Nearly four in ten (38 percent) cloud migrations aimed to improve security.

Rackspace  has revealed insight from a Vanson Bourne® study into how security drives cloud migration projects. The study, which polled 500 UK IT and business decision-makers who have either been through or are currently planning a cloud migration project, found that security was in the top three motivations for moving to the cloud (38 percent), behind reducing IT costs (61 percent) and increasing resilience or disaster recovery capabilities (50 percent).

 

More than half (58 percent) of businesses surveyed migrated business-critical data to the cloud first, either alone or at the same time as non-critical data, suggesting that cloud security is no longer perceived to be in question by a growing number of organisations.
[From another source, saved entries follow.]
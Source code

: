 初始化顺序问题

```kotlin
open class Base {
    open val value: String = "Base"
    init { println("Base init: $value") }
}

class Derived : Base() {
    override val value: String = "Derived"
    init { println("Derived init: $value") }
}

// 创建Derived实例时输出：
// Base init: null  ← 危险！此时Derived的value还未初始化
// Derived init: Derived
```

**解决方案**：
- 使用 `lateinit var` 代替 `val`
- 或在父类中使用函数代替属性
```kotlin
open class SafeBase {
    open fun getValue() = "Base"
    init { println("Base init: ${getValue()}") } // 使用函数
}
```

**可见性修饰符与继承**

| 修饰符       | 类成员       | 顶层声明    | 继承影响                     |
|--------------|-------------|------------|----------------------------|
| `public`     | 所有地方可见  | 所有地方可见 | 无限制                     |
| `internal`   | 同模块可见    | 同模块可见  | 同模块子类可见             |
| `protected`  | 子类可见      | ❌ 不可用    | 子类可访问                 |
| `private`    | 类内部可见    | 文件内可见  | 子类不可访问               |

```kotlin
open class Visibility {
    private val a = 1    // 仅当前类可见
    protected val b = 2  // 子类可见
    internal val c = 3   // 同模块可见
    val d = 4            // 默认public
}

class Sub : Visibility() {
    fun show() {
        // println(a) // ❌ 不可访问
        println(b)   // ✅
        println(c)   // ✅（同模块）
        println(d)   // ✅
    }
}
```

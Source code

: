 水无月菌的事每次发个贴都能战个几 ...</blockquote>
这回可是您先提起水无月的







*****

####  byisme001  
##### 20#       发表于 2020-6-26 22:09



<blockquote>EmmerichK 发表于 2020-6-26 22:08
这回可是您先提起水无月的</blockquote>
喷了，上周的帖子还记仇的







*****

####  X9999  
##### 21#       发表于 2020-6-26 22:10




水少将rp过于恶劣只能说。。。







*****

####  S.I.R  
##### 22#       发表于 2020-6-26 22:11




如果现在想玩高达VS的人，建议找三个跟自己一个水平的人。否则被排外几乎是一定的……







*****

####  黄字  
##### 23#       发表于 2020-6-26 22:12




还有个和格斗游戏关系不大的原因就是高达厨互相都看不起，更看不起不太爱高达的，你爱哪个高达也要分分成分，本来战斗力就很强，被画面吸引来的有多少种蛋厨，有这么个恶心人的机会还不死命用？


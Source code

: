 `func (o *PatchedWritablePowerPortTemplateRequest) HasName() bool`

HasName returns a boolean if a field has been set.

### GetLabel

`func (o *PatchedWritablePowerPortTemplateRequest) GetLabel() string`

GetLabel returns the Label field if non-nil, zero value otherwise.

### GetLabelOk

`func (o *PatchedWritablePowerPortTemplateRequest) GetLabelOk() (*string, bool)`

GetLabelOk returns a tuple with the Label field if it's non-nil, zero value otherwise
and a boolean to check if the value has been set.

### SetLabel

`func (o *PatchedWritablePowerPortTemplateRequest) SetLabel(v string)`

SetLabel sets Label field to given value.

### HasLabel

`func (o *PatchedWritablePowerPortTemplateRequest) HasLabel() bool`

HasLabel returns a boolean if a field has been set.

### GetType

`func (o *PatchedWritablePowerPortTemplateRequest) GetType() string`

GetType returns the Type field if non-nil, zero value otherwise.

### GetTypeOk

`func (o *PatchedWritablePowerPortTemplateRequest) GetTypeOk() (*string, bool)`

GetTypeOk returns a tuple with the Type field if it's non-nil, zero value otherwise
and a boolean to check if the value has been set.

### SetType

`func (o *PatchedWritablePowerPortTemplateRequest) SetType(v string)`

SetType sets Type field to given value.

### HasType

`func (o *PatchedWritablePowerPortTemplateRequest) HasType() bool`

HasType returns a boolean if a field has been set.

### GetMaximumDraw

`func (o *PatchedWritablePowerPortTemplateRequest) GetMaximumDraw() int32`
Businesses surveyed aged one to five years demonstrated even more confidence with three quarters (74 percent) migrating business-critical data to the cloud first.

 

Brian Kelly, Chief Security Officer, Rackspace says: “Cloud has long been associated with a loss of control over information, but more and more businesses are now realising this is a misconception. Organisations are increasingly seeing the cloud as a means to keeping their systems and information safe and in the year ahead security will be an accelerator, not an inhibitor, of cloud adoption.”

 

Businesses demonstrating cautious confidence

 

While security is a key motivation for moving to the cloud, organisations recognise that there is no room for complacency. Of respondents surveyed, meeting security and privacy requirements remained the biggest apprehension for those organisations which have moved to the cloud. Nearly half of respondents (48 percent) cited this as a concern, above loss of control to a third party provider (39 percent), cost of a migration (39 percent), application performance and availability (36 percent) and having the in-house skills (27 percent). Fewer respondents who worked with a third party supplier had security concerns (41 percent) than those who didn’t (58 percent), suggesting that using cloud migration specialists can offer peace of mind.

 

Despite continuing concerns around cloud security, the percentage of organisations surveyed that experienced challenges meeting security and privacy requirements was significantly lower (20 percent). Working with migration experts further reduced the likelihood of experiencing challenges (17 percent) compared to those who didn’t (26 percent).

 

Kelly continues: “There is a growing realisation from organisations that buying into a cloud provider also means inheriting a new security team. Many businesses do not have the expertise or budgets to combat a growing number of sophisticated cyber-attacks in-house, but using the cloud - with the support of a team which is able to dedicate a large number of resources to security - will help to keep data safe at a fraction of the cost.”